The Ki-100 was the Kawasaki Ki-61 Hien with a big radial engine, right?


----------



## carpenoctem1689 (Dec 5, 2005)

Yes it was. It was only about three miles per hour slower than the Ki-61, even though it had a large radial. The designers looked at the Fw-190, and how a large radial was moleded to a small airframe so smoothly, and made the transition rather quickly. I believe they used the Ha-104 engine, but thats just an off the top of my head guess, or the Ha-114. Either way they were high powered, in supply and easy to maintain. The previous model, the Ki-61, was built with the Ha-40, liscence copy of the Db-601. The japanese lightened the engine and increased the horsepower somewhat, but always had maintenance troubles.

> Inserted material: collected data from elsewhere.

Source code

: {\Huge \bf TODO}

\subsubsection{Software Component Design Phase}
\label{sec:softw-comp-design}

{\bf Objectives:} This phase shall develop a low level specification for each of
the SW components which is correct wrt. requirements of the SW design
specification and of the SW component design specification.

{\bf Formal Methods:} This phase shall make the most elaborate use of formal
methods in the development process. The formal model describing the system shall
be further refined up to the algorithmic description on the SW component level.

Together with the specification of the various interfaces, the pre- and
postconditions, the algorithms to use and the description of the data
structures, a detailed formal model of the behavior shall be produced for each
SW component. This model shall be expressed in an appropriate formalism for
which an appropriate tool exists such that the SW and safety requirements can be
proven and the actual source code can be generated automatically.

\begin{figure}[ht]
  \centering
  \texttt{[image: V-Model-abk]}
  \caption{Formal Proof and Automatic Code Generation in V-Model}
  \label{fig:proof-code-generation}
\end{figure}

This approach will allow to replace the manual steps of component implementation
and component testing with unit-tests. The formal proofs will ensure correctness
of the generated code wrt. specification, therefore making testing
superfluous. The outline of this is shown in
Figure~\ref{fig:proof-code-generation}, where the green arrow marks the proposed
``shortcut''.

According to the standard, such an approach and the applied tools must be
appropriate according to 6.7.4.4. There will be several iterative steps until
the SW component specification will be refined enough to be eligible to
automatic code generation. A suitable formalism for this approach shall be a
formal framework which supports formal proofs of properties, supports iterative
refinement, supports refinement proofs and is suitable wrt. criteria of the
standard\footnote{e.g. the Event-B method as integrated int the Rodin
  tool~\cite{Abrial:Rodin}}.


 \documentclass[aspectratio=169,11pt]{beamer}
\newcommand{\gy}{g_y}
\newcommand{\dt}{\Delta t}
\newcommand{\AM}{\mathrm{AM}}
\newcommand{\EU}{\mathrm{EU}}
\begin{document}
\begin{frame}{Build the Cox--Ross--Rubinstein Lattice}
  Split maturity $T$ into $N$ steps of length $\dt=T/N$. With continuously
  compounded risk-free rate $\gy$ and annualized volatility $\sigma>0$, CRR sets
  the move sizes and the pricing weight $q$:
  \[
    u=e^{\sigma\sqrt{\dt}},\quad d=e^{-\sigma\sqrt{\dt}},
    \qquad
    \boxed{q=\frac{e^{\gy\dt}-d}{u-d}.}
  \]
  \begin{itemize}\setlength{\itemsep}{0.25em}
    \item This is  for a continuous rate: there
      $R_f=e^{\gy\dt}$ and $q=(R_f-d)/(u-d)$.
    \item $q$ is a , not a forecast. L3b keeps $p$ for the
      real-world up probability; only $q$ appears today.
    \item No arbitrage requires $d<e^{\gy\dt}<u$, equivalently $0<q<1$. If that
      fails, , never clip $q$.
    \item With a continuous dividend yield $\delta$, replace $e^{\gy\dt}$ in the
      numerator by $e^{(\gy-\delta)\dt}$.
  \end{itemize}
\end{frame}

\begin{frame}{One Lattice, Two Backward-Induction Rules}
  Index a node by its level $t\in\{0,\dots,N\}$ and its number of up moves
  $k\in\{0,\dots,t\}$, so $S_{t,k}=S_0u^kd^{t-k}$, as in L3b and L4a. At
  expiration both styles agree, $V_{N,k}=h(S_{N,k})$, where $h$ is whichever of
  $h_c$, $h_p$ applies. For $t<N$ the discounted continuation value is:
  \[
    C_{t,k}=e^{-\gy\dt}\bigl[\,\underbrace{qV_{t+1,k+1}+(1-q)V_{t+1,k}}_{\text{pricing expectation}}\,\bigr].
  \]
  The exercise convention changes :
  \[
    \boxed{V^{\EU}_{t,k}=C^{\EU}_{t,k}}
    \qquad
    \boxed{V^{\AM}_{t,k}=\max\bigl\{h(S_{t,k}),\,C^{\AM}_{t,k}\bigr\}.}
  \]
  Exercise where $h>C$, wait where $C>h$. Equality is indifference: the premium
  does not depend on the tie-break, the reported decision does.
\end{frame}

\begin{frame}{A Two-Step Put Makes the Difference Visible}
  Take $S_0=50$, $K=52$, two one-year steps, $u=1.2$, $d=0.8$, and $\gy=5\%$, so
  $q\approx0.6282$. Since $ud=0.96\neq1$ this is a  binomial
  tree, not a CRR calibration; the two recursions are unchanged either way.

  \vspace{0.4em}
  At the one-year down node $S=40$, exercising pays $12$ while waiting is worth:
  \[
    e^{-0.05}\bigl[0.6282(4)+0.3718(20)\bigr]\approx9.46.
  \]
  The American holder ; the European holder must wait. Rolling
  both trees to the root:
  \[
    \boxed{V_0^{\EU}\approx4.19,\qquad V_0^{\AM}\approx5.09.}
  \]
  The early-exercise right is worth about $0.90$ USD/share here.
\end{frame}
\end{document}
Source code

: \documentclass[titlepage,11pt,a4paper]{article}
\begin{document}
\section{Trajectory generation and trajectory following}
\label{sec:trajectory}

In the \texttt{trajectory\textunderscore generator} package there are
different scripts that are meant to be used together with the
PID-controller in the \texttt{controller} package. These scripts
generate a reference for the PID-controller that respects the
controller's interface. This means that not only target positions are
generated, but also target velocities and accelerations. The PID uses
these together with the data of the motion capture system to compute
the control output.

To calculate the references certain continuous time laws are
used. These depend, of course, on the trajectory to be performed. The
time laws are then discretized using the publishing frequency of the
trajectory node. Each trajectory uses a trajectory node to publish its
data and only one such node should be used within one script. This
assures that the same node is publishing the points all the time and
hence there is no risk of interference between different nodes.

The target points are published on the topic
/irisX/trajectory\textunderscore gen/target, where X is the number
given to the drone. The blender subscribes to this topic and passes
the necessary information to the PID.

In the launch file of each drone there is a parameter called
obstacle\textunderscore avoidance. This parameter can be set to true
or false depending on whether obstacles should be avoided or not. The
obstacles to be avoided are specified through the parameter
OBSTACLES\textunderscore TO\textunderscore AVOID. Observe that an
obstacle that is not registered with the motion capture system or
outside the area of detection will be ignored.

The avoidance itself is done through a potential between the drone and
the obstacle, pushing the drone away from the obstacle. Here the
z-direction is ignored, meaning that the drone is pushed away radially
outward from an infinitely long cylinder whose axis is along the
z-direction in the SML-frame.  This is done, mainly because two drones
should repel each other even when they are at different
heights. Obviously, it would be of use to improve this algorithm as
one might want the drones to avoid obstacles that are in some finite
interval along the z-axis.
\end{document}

Both fighters, the -61 and the -100 were respectale, but the -100 was overall better even with the incremental lack of speed because it offered better reliability and maintainability. Some -61 airframes were used, and then new ones were built to make the new -100's. The aircraft was a serious threat to P-51'a, and from reports from pilots ive read, it made the Hellcat less of a fearsome opponent.


----------



## carpenoctem1689 (Dec 5, 2005)

Both aircraft mentioned in the initial question were capable in there own respects. The -84 was overall and excellent aircraft, some specialized with two 20mm and two 30mm cannon for interception of bombers, some with two machine guns and two 20mm cannons. Ine the more lightly armed form, the -84 could hold its own against most allied fighters, including the P-51 mustang. It had good vision from the cockpit, good range, manouverable enough, fast enough for sure, good cieling, it was all around good. But then again so was the -100/-61. It depends on more of what you like. If i could fly any of those two, it would be the Ki-100II.


----------



## book1182 (Dec 5, 2005)

In the bomber interception role I would go with the Ki-100. The Ki-84 engine limited its high altitude performance. I like the Ki-84 down low though where I think it was a better performer. The Ki-100 was probably a plane that was to little to late.


----------



## carpenoctem1689 (Dec 5, 2005)

Probably? haha it was, they werent in production until after the B-29 raids destroyed the Ha-40 engine stocks and plants. When the B-29's started bombing the pacific it was too little too late. When the battle of midway was over, any victory for the japanese simply prolonged the war and the suffering of the japanese people.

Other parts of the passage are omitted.